Exemple 9. Geste et parole se complètent (19-410) Tout en désignant de l’index droit un objet du jeu, l’enfant demande « *lé ça ? » (c’est quoi ça) à l’adulte qui va, grâce au geste, interpréter l’énoncé comme une demande de dénomination. |
- combinaison supplémentaire : l’information linguistique ne correspond pas à l’information gestuelle, toutes deux ont une signification propre, et l’enfant propose un commentaire à partir de ce qu’il montre, comme dans l’exemple 10 :
Exemple 10. Geste et parole s’ajoutent (22-503) L’enfant brandit une figurine vers l’adulte tout en disant « dodo », voulant signifier que le personnage en question (non nommé) dort. L’association d’un mot unique avec un geste de pointage permet ici d’exprimer une relation prédicative complète (quelqu’un dort). |
19Dans la section qui suit, nous présentons tout d’abord les données obtenues à partir d’une analyse transversale du corpus complet (154 séances), puis les données issues de l’analyse longitudinale comparant les performances des 69 enfants ayant été filmés deux fois à six mois d’écart, et enfin l’analyse de régression multiple testant les relations entre les énoncés bimodaux et les énoncés verbaux.
Résultats
Résultats de l’étude transversale
20Les résultats suivants ont été obtenus à partir de la mise à plat de la totalité des séances filmées du corpus Parler bambin (154 séances incluant les prestations des enfants présents aux deux sessions) et de l’exploitation transversale des données à partir du regroupement des participants en quatre groupes d’âge : 18 mois à 23 mois, 24 mois à 29 mois, 30 mois à 35 mois, 36 mois à 42 mois (Batista, 2012).

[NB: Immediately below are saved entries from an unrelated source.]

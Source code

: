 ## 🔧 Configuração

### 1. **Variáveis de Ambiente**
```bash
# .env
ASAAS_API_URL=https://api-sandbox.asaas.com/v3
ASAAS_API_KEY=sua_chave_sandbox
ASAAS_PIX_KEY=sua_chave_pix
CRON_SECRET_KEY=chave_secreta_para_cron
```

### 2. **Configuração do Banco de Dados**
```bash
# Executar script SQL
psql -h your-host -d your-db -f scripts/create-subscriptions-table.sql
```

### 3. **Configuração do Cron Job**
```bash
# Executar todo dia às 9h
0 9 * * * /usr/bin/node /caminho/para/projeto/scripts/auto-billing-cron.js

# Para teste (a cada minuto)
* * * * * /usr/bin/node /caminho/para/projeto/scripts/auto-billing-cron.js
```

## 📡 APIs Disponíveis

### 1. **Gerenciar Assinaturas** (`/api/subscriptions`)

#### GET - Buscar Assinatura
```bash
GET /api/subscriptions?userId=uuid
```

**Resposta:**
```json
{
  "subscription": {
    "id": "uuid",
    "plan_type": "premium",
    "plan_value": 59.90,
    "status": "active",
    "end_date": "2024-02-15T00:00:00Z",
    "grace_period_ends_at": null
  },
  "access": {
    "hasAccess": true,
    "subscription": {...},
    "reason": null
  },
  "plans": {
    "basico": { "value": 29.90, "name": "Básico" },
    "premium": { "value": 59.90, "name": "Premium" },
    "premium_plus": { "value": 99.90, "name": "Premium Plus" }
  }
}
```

21Ils montrent une remarquable évolution du répertoire langagier au fil de l’âge, avec une quantité d’actes communicationnels qui passe du simple au double quand on compare le groupe des plus jeunes (graphique 1) au groupe suivant (graphique 2), et qui augmente encore par la suite (figure 1, à gauche). Comme on pouvait s’y attendre, cette production plus abondante ne bénéficie qu’aux verbalisations, dont la part passe de 43 à 73 % tandis que les productions vocales et gestuelles diminuent de façon importante (de 26 à 11 % pour les premières, de 15 à 3 % pour les secondes). Seule la part des combinaisons bimodales reste stable et proche de 15 % (figure 1, à droite).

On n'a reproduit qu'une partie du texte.